In order to improve the situation of utilization of essential hospitalization services, it is necessary to develop and implement a more comprehensive approach for the prevention and treatment of chronic diseases for the entire population. Future studies are needed to lay more emphasis on disease analysis, to figure out the determinant factors to those females who are unwilling to seek medical care, including economic constraints, and to facilitate an even distribution and utilization of medical resources in the future.
Limitations
The data of this research was based on the multi-stage stratified cluster sampling as planned, investigation was conducted with the assistance of local government department staff and village cadres, and the data of each household was collected through interviewing homeowners. Using this method, bias caused by nonresponse was avoided, as all the families answered the questions on the questionnaire; however, there might have been selection bias caused by the assistance of the officials. Therefore, an afford was maintained during the survey to keep the local government department staff and village cadres from direct interactions with families as much as possible, thus, the trainer investigators were the ones to directly talk to the respondents. In this way, the data collected would be relatively accurate.

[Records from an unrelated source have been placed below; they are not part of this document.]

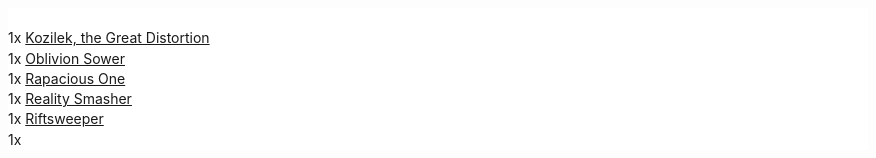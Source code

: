 <br />
1x 
<a
	class="accented-link external-card-link"
	target="_blank"
	href="https://scryfall.com/card/ogw/4/kozilek-the-great-distortion?utm_source=api"
	data-toggle="popover"
	data-placement="top"
	data-content="<img src='https://c1.scryfall.com/file/scryfall-cards/normal/front/f/0/f06fc6e0-b22c-40d3-bb53-d5ec400d921c.jpg?1562943286' width=100% height=100%>">
	Kozilek, the Great Distortion
</a>
<br />
1x 
<a
	class="accented-link external-card-link"
	target="_blank"
	href="https://scryfall.com/card/bfz/11/oblivion-sower?utm_source=api"
	data-toggle="popover"
	data-placement="top"
	data-content="<img src='https://c1.scryfall.com/file/scryfall-cards/normal/front/2/2/22e07a4d-8096-4532-bb00-e6e66f1c6843.jpg?1562903226' width=100% height=100%>">
	Oblivion Sower
</a>
<br />
1x 
<a
	class="accented-link external-card-link"
	target="_blank"
	href="https://scryfall.com/card/cmd/133/rapacious-one?utm_source=api"
	data-toggle="popover"
	data-placement="top"
	data-content="<img src='https://c1.scryfall.com/file/scryfall-cards/normal/front/b/e/be25bcb7-2be6-4257-8762-2a26dc8a16ff.jpg?1592713619' width=100% height=100%>">
	Rapacious One
</a>
<br />
1x 
<a
	class="accented-link external-card-link"
	target="_blank"
	href="https://scryfall.com/card/ogw/7/reality-smasher?utm_source=api"
	data-toggle="popover"
	data-placement="top"
	data-content="<img src='https://c1.scryfall.com/file/scryfall-cards/normal/front/5/2/52d4b652-a830-4fd4-94bb-c17c227f2928.jpg?1562911843' width=100% height=100%>">
	Reality Smasher
</a>
<br />
1x 
<a
	class="accented-link external-card-link"
	target="_blank"
	href="https://scryfall.com/card/mma/159/riftsweeper?utm_source=api"
	data-toggle="popover"
	data-placement="top"
	data-content="<img src='https://c1.scryfall.com/file/scryfall-cards/normal/front/7/8/785d5a98-97b2-4a9e-83ee-2a74479add7b.jpg?1561967824' width=100% height=100%>">
	Riftsweeper
</a>
<br />
1x 
<a
	class="accented-link external-card-link"
	target="_blank"
	href="https://scryfall.com/card/clb/832/sakura-tribe-elder?utm_source=api"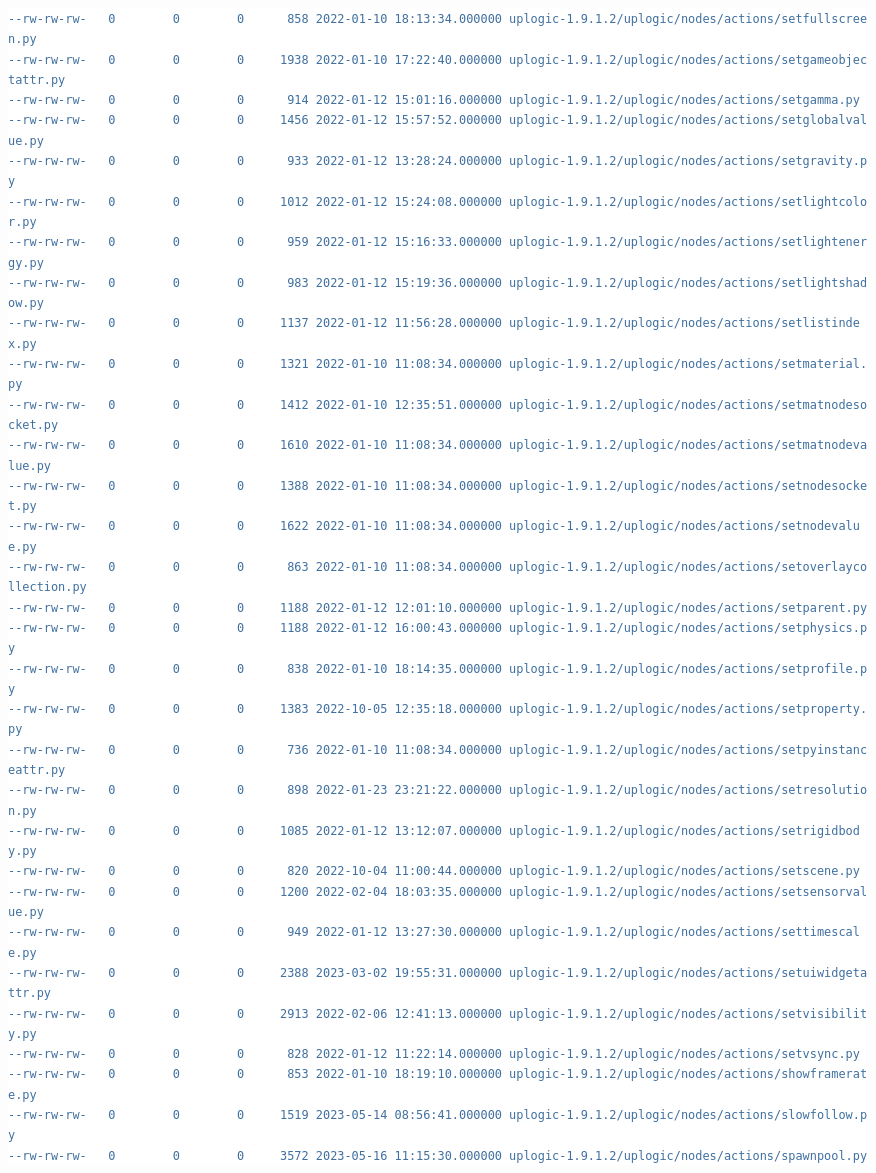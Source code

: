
 ```diff
--rw-rw-rw-   0        0        0      858 2022-01-10 18:13:34.000000 uplogic-1.9.1.2/uplogic/nodes/actions/setfullscreen.py
--rw-rw-rw-   0        0        0     1938 2022-01-10 17:22:40.000000 uplogic-1.9.1.2/uplogic/nodes/actions/setgameobjectattr.py
--rw-rw-rw-   0        0        0      914 2022-01-12 15:01:16.000000 uplogic-1.9.1.2/uplogic/nodes/actions/setgamma.py
--rw-rw-rw-   0        0        0     1456 2022-01-12 15:57:52.000000 uplogic-1.9.1.2/uplogic/nodes/actions/setglobalvalue.py
--rw-rw-rw-   0        0        0      933 2022-01-12 13:28:24.000000 uplogic-1.9.1.2/uplogic/nodes/actions/setgravity.py
--rw-rw-rw-   0        0        0     1012 2022-01-12 15:24:08.000000 uplogic-1.9.1.2/uplogic/nodes/actions/setlightcolor.py
--rw-rw-rw-   0        0        0      959 2022-01-12 15:16:33.000000 uplogic-1.9.1.2/uplogic/nodes/actions/setlightenergy.py
--rw-rw-rw-   0        0        0      983 2022-01-12 15:19:36.000000 uplogic-1.9.1.2/uplogic/nodes/actions/setlightshadow.py
--rw-rw-rw-   0        0        0     1137 2022-01-12 11:56:28.000000 uplogic-1.9.1.2/uplogic/nodes/actions/setlistindex.py
--rw-rw-rw-   0        0        0     1321 2022-01-10 11:08:34.000000 uplogic-1.9.1.2/uplogic/nodes/actions/setmaterial.py
--rw-rw-rw-   0        0        0     1412 2022-01-10 12:35:51.000000 uplogic-1.9.1.2/uplogic/nodes/actions/setmatnodesocket.py
--rw-rw-rw-   0        0        0     1610 2022-01-10 11:08:34.000000 uplogic-1.9.1.2/uplogic/nodes/actions/setmatnodevalue.py
--rw-rw-rw-   0        0        0     1388 2022-01-10 11:08:34.000000 uplogic-1.9.1.2/uplogic/nodes/actions/setnodesocket.py
--rw-rw-rw-   0        0        0     1622 2022-01-10 11:08:34.000000 uplogic-1.9.1.2/uplogic/nodes/actions/setnodevalue.py
--rw-rw-rw-   0        0        0      863 2022-01-10 11:08:34.000000 uplogic-1.9.1.2/uplogic/nodes/actions/setoverlaycollection.py
--rw-rw-rw-   0        0        0     1188 2022-01-12 12:01:10.000000 uplogic-1.9.1.2/uplogic/nodes/actions/setparent.py
--rw-rw-rw-   0        0        0     1188 2022-01-12 16:00:43.000000 uplogic-1.9.1.2/uplogic/nodes/actions/setphysics.py
--rw-rw-rw-   0        0        0      838 2022-01-10 18:14:35.000000 uplogic-1.9.1.2/uplogic/nodes/actions/setprofile.py
--rw-rw-rw-   0        0        0     1383 2022-10-05 12:35:18.000000 uplogic-1.9.1.2/uplogic/nodes/actions/setproperty.py
--rw-rw-rw-   0        0        0      736 2022-01-10 11:08:34.000000 uplogic-1.9.1.2/uplogic/nodes/actions/setpyinstanceattr.py
--rw-rw-rw-   0        0        0      898 2022-01-23 23:21:22.000000 uplogic-1.9.1.2/uplogic/nodes/actions/setresolution.py
--rw-rw-rw-   0        0        0     1085 2022-01-12 13:12:07.000000 uplogic-1.9.1.2/uplogic/nodes/actions/setrigidbody.py
--rw-rw-rw-   0        0        0      820 2022-10-04 11:00:44.000000 uplogic-1.9.1.2/uplogic/nodes/actions/setscene.py
--rw-rw-rw-   0        0        0     1200 2022-02-04 18:03:35.000000 uplogic-1.9.1.2/uplogic/nodes/actions/setsensorvalue.py
--rw-rw-rw-   0        0        0      949 2022-01-12 13:27:30.000000 uplogic-1.9.1.2/uplogic/nodes/actions/settimescale.py
--rw-rw-rw-   0        0        0     2388 2023-03-02 19:55:31.000000 uplogic-1.9.1.2/uplogic/nodes/actions/setuiwidgetattr.py
--rw-rw-rw-   0        0        0     2913 2022-02-06 12:41:13.000000 uplogic-1.9.1.2/uplogic/nodes/actions/setvisibility.py
--rw-rw-rw-   0        0        0      828 2022-01-12 11:22:14.000000 uplogic-1.9.1.2/uplogic/nodes/actions/setvsync.py
--rw-rw-rw-   0        0        0      853 2022-01-10 18:19:10.000000 uplogic-1.9.1.2/uplogic/nodes/actions/showframerate.py
--rw-rw-rw-   0        0        0     1519 2023-05-14 08:56:41.000000 uplogic-1.9.1.2/uplogic/nodes/actions/slowfollow.py
--rw-rw-rw-   0        0        0     3572 2023-05-16 11:15:30.000000 uplogic-1.9.1.2/uplogic/nodes/actions/spawnpool.py
```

In this paper, there was only an overall description of the rate of female hospitalization due to illnesses; however, no analysis was performed regarding the disease composition. Thus, there is a need for future studies to focus on analyzing disease composition, as a better understanding of current hospitalization would be more informative for the governments to allocate their medical resources specifically in response to various diseases. The research subjects were females aged 15 and over only and the research lacked data from the male population, which makes it impossible to conduct a complete data comparison and create a better understanding of the general hospitalization rate in the region.
5. Conclusions
Permanent female residents in rural regions experienced a higher rate of hospitalization due to their illnesses as compared to migrant female population. The findings from this study suggest that the allocation of medical resources should be readjusted according to changes in the permanent resident population.
Acknowledgments
The lead agency of this study is the School of Public Health, Nanchang University, Jiangxi Province Key Laboratory of Preventive Medicine. We would like to express our great appreciation to the collaborating agencies, including Wuyuan County Health Bureau, Xiushui County Health Bureau, and Luxi County Health Bureau. We also like to thank all the teachers and students who took part in the research design and the field investigation.
Author Contributions
Conceptualization, Z.Y.; Formal analysis, X.W. and H.Z.; Funding acquisition, H.Z. and Z.Y.; Investigation, X.W.; Methodology, X.W. and H.Z.; Project administration, Y.L. and Z.Y.; Supervision, Y.L. and Z.Y.; Writing—original draft, X.W.; Writing—review & editing, Z.F., W.T., and Y.L.
Funding
This work was supported by the National Natural Science Foundation of P.R. China [grant Number 70763007,81260447] and the Health and Family Planning Commission of Jiangxi Province [grant Number: 00019126].
Conflicts of Interest
The authors declare no conflict of interest.